Multi-line Parsing of CVS log

enoch has asked for the wisdom of the Perl Monks concerning the following question:

I am enamored with webalizer. Actually, I like it so much, I began writing an analyzer for CVS
that will do the same thing i.e. parse through the logs, generate some graphs, and put it in some HTML files.
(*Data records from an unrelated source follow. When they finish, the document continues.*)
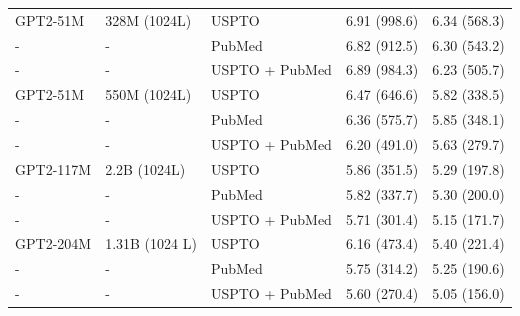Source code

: \documentclass[10pt]{article} %
\begin{document}
\begin{table}[h]
\begin{tabularx}{1\textwidth}{lXXXX}
GPT2-51M & 328M (1024L) & USPTO  & 6.91 (998.6) & 6.34 (568.3) \\ 
- & - & PubMed & 6.82 (912.5) & 6.30 (543.2) \\ 
- & - & USPTO + PubMed & 6.89 (984.3) & 6.23 (505.7) \\
\hline
GPT2-51M & 550M (1024L) & USPTO  & 6.47 (646.6) & 5.82 (338.5) \\ 
- & - & PubMed & 6.36 (575.7) & 5.85 (348.1) \\ 
- & - & USPTO + PubMed & 6.20 (491.0) & 5.63 (279.7) \\
\hline
GPT2-117M & 2.2B (1024L) & USPTO  & 5.86 (351.5) & 5.29 (197.8) \\ 
- & - & PubMed & 5.82 (337.7) & 5.30 (200.0) \\ 
- & - & USPTO + PubMed & 5.71 (301.4) & 5.15 (171.7) \\ 
\hline
GPT2-204M & 1.31B (1024 L) & USPTO  & 6.16 (473.4) & 5.40 (221.4) \\ 
- & - & PubMed & 5.75 (314.2) & 5.25 (190.6) \\ 
- & - & USPTO + PubMed & 5.60 (270.4) & 5.05 (156.0) \\ 

\bottomrule
\end{tabularx}
\label{tab:div_vs_ce_val_cont}

\end{table}
\end{document}
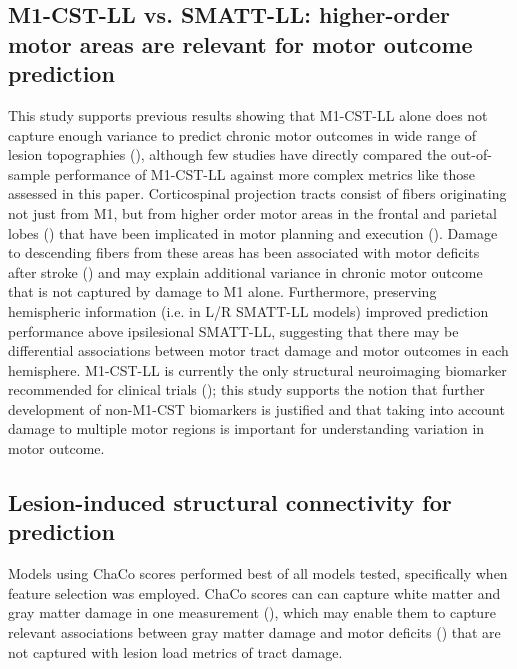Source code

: \documentclass[phd,tocprelim]{cornell}
\begin{document}
\subsection{M1-CST-LL vs. SMATT-LL: higher-order motor areas are relevant for motor outcome prediction}
This study supports previous results showing that M1-CST-LL alone does not capture enough variance to predict chronic motor outcomes in wide range of lesion topographies (\cite{Rondina2017-ij, Park2016-te, Ito2022-em}), although few studies have directly compared the out-of-sample performance of M1-CST-LL against more complex metrics like those assessed in this paper. Corticospinal projection tracts consist of fibers originating not just from M1, but from higher order motor areas in the frontal and parietal lobes (\cite{Galea1994-yi}) that have been implicated in motor planning and execution (\cite{Ball1999-yo}). Damage to descending fibers from these areas has been associated with motor deficits after stroke (\cite{Ito2022-em, Riley2011-xo}) and may explain additional variance in chronic motor outcome that is not captured by damage to M1 alone. Furthermore, preserving hemispheric information (i.e. in L/R SMATT-LL models) improved prediction performance above ipsilesional SMATT-LL, suggesting that there may be differential associations between motor tract damage and motor outcomes in each hemisphere. M1-CST-LL is currently the only structural neuroimaging biomarker recommended for clinical trials (\cite{Boyd2017-gs}); this study supports the notion that further development of non-M1-CST biomarkers is justified and that taking into account damage to multiple motor regions is important for understanding variation in motor outcome.

\subsection{Lesion-induced structural connectivity for prediction}

Models using ChaCo scores performed best of all models tested, specifically when feature selection was employed. ChaCo scores can can capture white matter and gray matter damage in one measurement (\cite{Kuceyeski2013-nk}), which may enable them to capture relevant associations between gray matter damage and motor deficits (\cite{Park2016-te,Rondina2016-ds}) that are not captured with lesion load metrics of tract damage. 
\end{document}
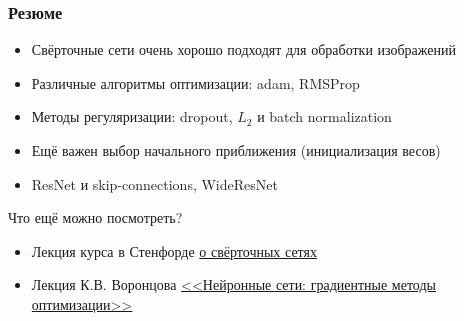 \documentclass[fullscreen=true, bookmarks=true, hyperref={pdfencoding=unicode}]{beamer}
\begin{document}
\begin{frame}
  \frametitle{Резюме}
  \begin{itemize}
    \item Свёрточные сети очень хорошо подходят для обработки изображений
    \item Различные алгоритмы оптимизации: adam, RMSProp
    \item Методы регуляризации: dropout, $L_2$ и batch normalization
    \item Ещё важен выбор начального приближения (инициализация весов)
    \item ResNet и skip-connections, WideResNet
  \end{itemize}

  \pause
  Что ещё можно посмотреть?
  \begin{itemize}
    \item Лекция курса в Стенфорде \href{https://www.youtube.com/watch?v=DAOcjicFr1Y}{о свёрточных сетях}
    \item Лекция К.В. Воронцова \href{https://youtu.be/Wwv-orQPMDg}{<<Нейронные сети: градиентные методы оптимизации>>}
  \end{itemize}
\end{frame}
\end{document}
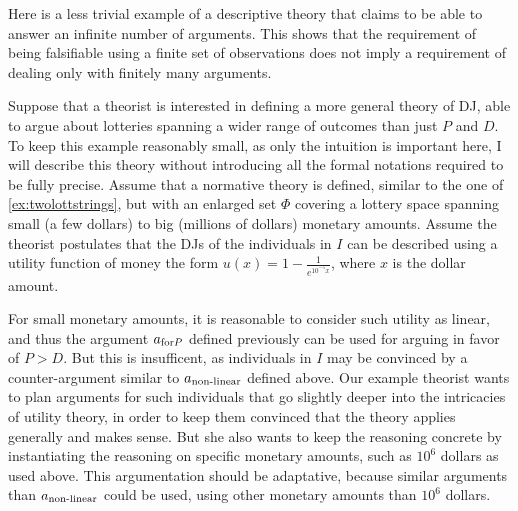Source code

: \documentclass[version=last, pagesize, twoside=off, bibliography=totoc, DIV=calc, fontsize=12pt, a4paper, french, english]{scrartcl}
\begin{document}
Here is a less trivial example of a descriptive theory that claims to be able to answer an infinite number of arguments. This shows that the requirement of being falsifiable using a finite set of observations does not imply a requirement of dealing only with finitely many arguments.
\begin{example}
	\label{ex:infinite}
	Suppose that a theorist is interested in defining a more general theory of \ac{DJ}, able to argue about lotteries spanning a wider range of outcomes than just $P$ and $D$. To keep this example reasonably small, as only the intuition is important here, I will describe this theory without introducing all the formal notations required to be fully precise. Assume that a normative theory is defined, similar to the one of \cref{ex:twolottstrings}, but with an enlarged set $\Phi$ covering a lottery space spanning small (a few dollars) to big (millions of dollars) monetary amounts. Assume the theorist postulates that the \acp{DJ} of the individuals in $I$ can be described using a utility function of money the form $u(x) = 1 - \frac{1}{e^{10^{-5}x}}$, where $x$ is the dollar amount.
	
	For small monetary amounts, it is reasonable to consider such utility as linear, and thus the argument $\ar_\text{for$P$}$ defined previously can be used for arguing in favor of $P > D$. But this is insufficent, as individuals in $I$ may be convinced by a counter-argument similar to $\ar_\text{non-linear}$ defined above. Our example theorist wants to plan arguments for such individuals that go slightly deeper into the intricacies of utility theory, in order to keep them convinced that the theory applies generally and makes sense. But she also wants to keep the reasoning concrete by instantiating the reasoning on specific monetary amounts, such as $10^6$ dollars as used above. This argumentation should be adaptative, because similar arguments than $\ar_\text{non-linear}$ could be used, using other monetary amounts than $10^6$ dollars.


\end{example}
\end{document}
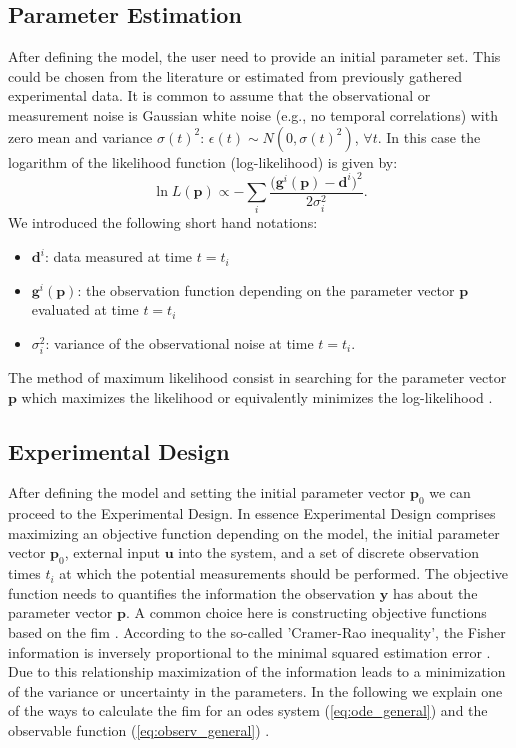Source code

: \documentclass[10pt,A4paper]{article}
\newcommand{\mbu}{\mathbf{u}}
\newcommand{\mbp}{\mathbf{p}}
\newcommand{\mby}{\mathbf{y}}
\newcommand{\mbd}{\mathbf{d}}
\begin{document}
\subsection*{Parameter Estimation}
After defining the model, the user need to provide an initial parameter set.  
This could be chosen from the literature or estimated from previously gathered experimental data. 
It is common to assume that the observational or measurement noise is Gaussian white noise (e.g., no temporal correlations) with zero mean and variance $\sigma(t)^2$: $\epsilon(t) \sim N(0, \sigma(t)^2)$, $\forall t$. 
In this case the logarithm of the likelihood function (log-likelihood) is given by:
\begin{equation}
    \ln L(\mbp) \propto - \sum_{i}\frac{ \big(\mathbf{g}^{i}(\mbp) - \mbd^{i}\big)^2}{2 \sigma_{i}^2}.
    \label{eq:likelihood_Gaussian}
\end{equation}
We introduced the following short hand notations: 
\begin{itemize}
\item $\mbd^{i}$: data measured at time $t=t_i$
\item $\mathbf{g}^{i}(\mbp)$: the observation function depending on the parameter vector $\mbp$ evaluated at time $t=t_i$
\item $\sigma_{i}^2$: variance of the observational noise at time $t=t_i$.
\end{itemize}
The method of maximum likelihood consist in searching for the parameter vector $\mbp$ which maximizes the likelihood or equivalently minimizes the log-likelihood \cite{gaborRobustEfficient2015}. 

%
\subsection*{Experimental Design}
After defining the model and setting the initial parameter vector $\mbp_0$ we can proceed to the Experimental Design. 
In essence Experimental Design comprises maximizing an objective function depending on the model, the initial parameter vector $\mbp_0$, external input $\mbu$ into the system, and a set of discrete observation times $t_i$ at which the potential measurements should be performed. 
The objective function needs to quantifies the information the observation $\mby$ has about the parameter vector $\mbp$. 
A common choice here is constructing objective functions based on the \ac{fim} \cite{lyTutorialFisher2017}. 
According to the so-called 'Cramer-Rao inequality', the Fisher information is inversely proportional to the minimal squared estimation error \cite{friedenExploratoryData2010}. 
Due to this relationship maximization of the information leads to a minimization of the variance or uncertainty in the parameters. 
In the following we explain one of the ways to calculate the \acl{fim} for an \acp{ode} system (\ref{eq:ode_general}) and the observable function (\ref{eq:observ_general}) \cite{lyTutorialFisher2017}.
\end{document}
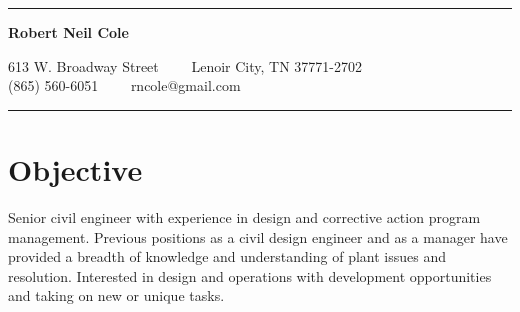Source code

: \documentclass[11pt,letterpaper]{article}
\begin{document}
\chead{}
\rhead{\thepage}
\lfoot{}
\cfoot{}
\rfoot{}
\thispagestyle{empty}

\hrule
\begin{center}
{\LARGE \textbf{Robert Neil Cole}}

613 W. Broadway Street\ \ \textbullet
\ \ Lenoir City, TN 37771-2702
\\
\hspace{.35em}(865) 560-6051\ \ \textbullet
\ \ rncole@gmail.com
\end{center}
\hrule
\vspace{-0.4em}

\section*{Objective}
Senior civil engineer with experience in design and corrective action program management. Previous positions as a civil design engineer and as a manager have provided a breadth of knowledge and understanding of plant issues and resolution. Interested in design and operations with development opportunities and taking on new or unique tasks.\\
\end{document}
To parse through the CVS logs, I use two regex's. What I want is to be able to use one multi-line regex. Unfortunately,
the /m modifier escapes me.

My code follows:

The command cvs log filename has output that looks as follows:


RCS file: /usr/local/cvs/scripts/myFile.pl,v
Working file: myFile.pl
head: 1.4
branch:
locks: strict
access list:
symbolic names:
keyword substitution: kv
total revisions: 4;    selected revisions: 4
description:
----------------------------
revision 1.4
date: 2001/08/02 21:28:39;  author: alw9;  state: Exp;  lines: +1 -1
some comment here
----------------------------
revision 1.3
date: 2001/07/30 04:15:00;  author: alw9;  state: Exp;  lines: +2 -0
another comment
----------------------------
revision 1.2
date: 2001/07/25 18:01:05;  author: alw9;  state: Exp;  lines: +1 -1
cvs comments go here
----------------------------
revision 1.1
date: 2001/07/25 17:38:17;  author: jms18;  state: Exp;
put this in the cvs repository
and comment the cvs
======================================================================
+=======
[download]

To parse this and grab say the date, author, and revision, I use two single line regexes as follows:

#!/usr/bin/perl -w
use strict;
use Cwd;

my($ver, $date, $coder);

my $currentDir = cwd(); # remember starting dir

# change into temp working area
chdir "/tmp" or die "Could not change to /tmp because: $!\n";

# grab the cvs project from the repository
`cvs co scripts`;

#hop into the temp dir
chdir "./scripts" or die "Could not change to /tmp because: $!\n";

# run 'cvs log' against file and grab the output
my @output = `cvs log myFile.pl`;

for(@output)
{
    next if 1..11;    # skip first eleven lines of output

    $ver = $1 if(/^revision\s(\d+\.\d+)$/);
    
    $date = $1, $coder = $2 
            if(m!^date:\s(\d{4}/\d{2}/\d{2})\s[\d|:]+;\s+author:\s+(\w
++);!);
    
    # if we have everything we were looking for
    # print it out and undef the variables
    if( defined($ver) && defined($date) && defined($coder) )
    {
        print "ver = $ver\ndate = $date\ncoder = $coder\n\n";
        undef $ver;
        undef $date;
        undef $coder;
        next;
    }
    
} # end while

# change back to tmp dir and delete the project
chdir "/tmp" or die "Could not change to /tmp because: $!\n";
`rm -rf ./scripts`;

# return the user to his scheduled dir
chdir $currentDir or die "Could not change to $currentDir because: $!\
+n";
[download]

But, this felt bad to me. Don't get me wrong... it works just fine, but it felt ugly. I wanted one regex -- that felt cleaner.
So, I grabbed the /m modifier and went to work.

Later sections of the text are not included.